Millwall boss: Every transfer window we look for an extra two per cent – it has served us well in my time in charge

By Richard Cawley

richard@slpmedia.co.uk

Neil Harris is the longest-serving manager in the Championship – and has promised that Millwall will continue to take small steps forward in developing the club.

The Lions appointed their record all-time goalscorer as permanent boss on April 29 2015 and his three years at the helm have seen two League One play-off campaigns – one of those ending in promotion – as well as comfortably adjusting to life in the Championship.

Millwall’s hopes of a late assault on the play-offs have been ended by back-to-back defeats at the hands of big-spending Fulham and Middlesbrough.

But they can still finish as high as seventh when they host Aston Villa on Sunday in their final match of the campaign.

Harris – who saw his Lions side go 17 league matches unbeaten until the loss to Fulham last month – said: “It has been some three years in charge, with what has been going on this season.

“I’d like to think the club has made real progress on and off the pitch. The squad is in an extremely healthy position – contractually, age-wise and balance-wise.

“We are playing at an excellent level of football and are just about to achieve a top-10 finish.

“Whereabouts it is going to be in that top 10, we don’t quite know yet. But we are at a level we want to be at.

“The biggest thing of all is that Millwall fans are proud of watching the team again. Our gates this year are averaging over 13,000, which is fantastic for this football club. 

“We had our player of the year awards at the weekend and it is a happy place, a good place – that was my aim when I came in; to get the club back in a position where the fans, players and the club were all as one. We needed that unity there. That people turn up on a Saturday and even if we get beaten they are arriving excited to watch their team.

“They look forward to away games and are not negative about saying ‘what if this happens or we get beat?’ Hopefully those days are gone.

“I am privileged and proud to lead the team. It is a great group of lads and I’m thoroughly enjoying it. They are progressing and learning all the time.
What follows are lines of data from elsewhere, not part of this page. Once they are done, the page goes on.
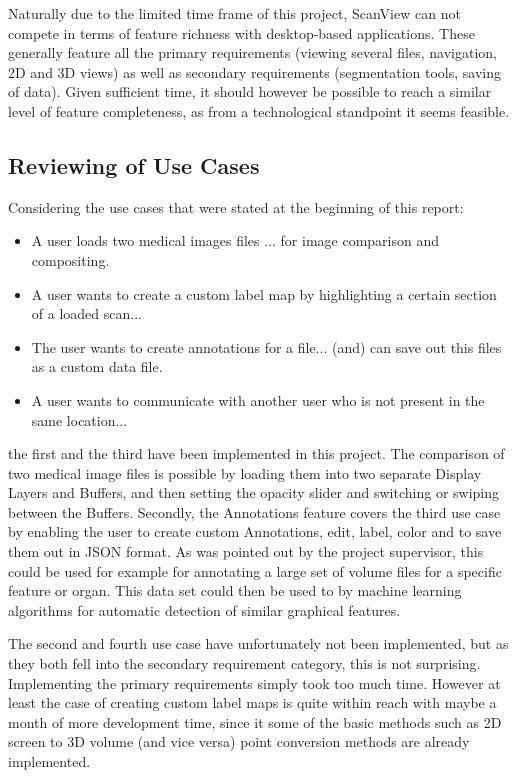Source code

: \documentclass[a4paper,11pt,twoside]{article}
\begin{document}
Naturally due to the limited time frame of this project, ScanView can not compete in terms of feature richness with desktop-based applications. These generally feature all the primary requirements (viewing several files, navigation, 2D and 3D views) as well as secondary requirements (segmentation tools, saving of data). Given sufficient time, it should however be possible to reach a similar level of feature completeness, as from a technological standpoint it seems feasible.


\subsection{Reviewing of Use Cases}

Considering the use cases that were stated at the beginning of this report:

\begin{itemize}

\item A user loads two medical images files ... for image comparison and compositing.

\item A user wants to create a custom label map by highlighting a certain section of a loaded scan...

\item The user wants to create annotations for a file... (and) can save out this files as a custom data file.

\item A user wants to communicate with another user who is not present in the same location...
\end{itemize}

the first and the third have been implemented in this project. The comparison of two medical image files is possible by loading them into two separate Display Layers and Buffers, and then setting the opacity slider and switching or swiping between the Buffers. Secondly, the Annotations feature covers the third use case by enabling the user to create custom Annotations, edit, label, color and to save them out in JSON format. As was pointed out by the project supervisor, this could be used for example for annotating a large set of volume files for a specific feature or organ. This data set could then be used to by machine learning algorithms for automatic detection of similar graphical features.

The second and fourth use case have unfortunately not been implemented, but as they both fell into the secondary requirement category, this is not surprising. Implementing the primary requirements simply took too much time. However at least the case of creating custom label maps is quite within reach with maybe a month of more development time, since it some of the basic methods such as 2D screen to 3D volume (and vice versa) point conversion methods are already implemented.
\end{document}

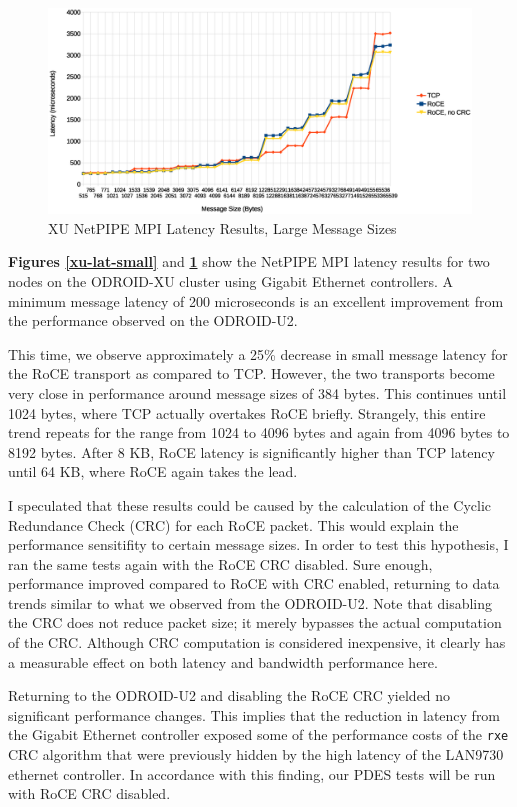 \documentclass[11pt]{book}
\begin{document}
\begin{figure}[h]
\includegraphics[width=\textwidth]{xu_lat_large}
\caption{XU NetPIPE MPI Latency Results, Large Message Sizes}
\label{xu-lat-large}
\end{figure}

\textbf{Figures \ref{xu-lat-small}} and \textbf{\ref{xu-lat-large}} show the
NetPIPE MPI latency results for two nodes on the ODROID-XU cluster using Gigabit
Ethernet controllers. A minimum message latency of 200 microseconds is an
excellent improvement from the performance observed on the ODROID-U2.

This time, we observe approximately a 25\% decrease in small message latency for
the RoCE transport as compared to TCP. However, the two transports become very
close in performance around message sizes of 384 bytes. This continues until
1024 bytes, where TCP actually overtakes RoCE briefly. Strangely, this entire
trend repeats for the range from 1024 to 4096 bytes and again from 4096 bytes to
8192 bytes. After 8 KB, RoCE latency is significantly higher than TCP latency
until 64 KB, where RoCE again takes the lead.

I speculated that these results could be caused by the calculation of the Cyclic
Redundance Check (CRC) for each RoCE packet. This would explain the performance
sensitifity to certain message sizes. In order to test this hypothesis, I ran
the same tests again with the RoCE CRC disabled. Sure enough, performance
improved compared to RoCE with CRC enabled, returning to data trends similar to
what we observed from the ODROID-U2. Note that disabling the CRC does not reduce
packet size; it merely bypasses the actual computation of the CRC. Although CRC
computation is considered inexpensive, it clearly has a measurable effect on
both latency and bandwidth performance here.

Returning to the ODROID-U2 and disabling the RoCE CRC yielded no significant
performance changes. This implies that the reduction in latency from the Gigabit
Ethernet controller exposed some of the performance costs of the \verb;rxe; CRC
algorithm that were previously hidden by the high latency of the LAN9730
ethernet controller. In accordance with this finding, our PDES tests will be run
with RoCE CRC disabled.
\end{document}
“I still feel there is a long way to go. I still feel there is so much to come. I want the club to grow.

“It has to be small steps. We are not going to go from a bottom three budget to a top half one in the space of 12 months. It is not going to happen.

“We have got to continue to try and find gems from the recruitment department and will continue to work closely on the academy.

“We will try to improve the infrastructure – that is the training ground and The Den but also things like marketing. We have got to gain those one or two per-cents all the time.

“What we have done in the last three years is gone one or two per cent further in every transfer window and those add up. It has driven us to where we are 10 per cent better – we have got to continue with that.”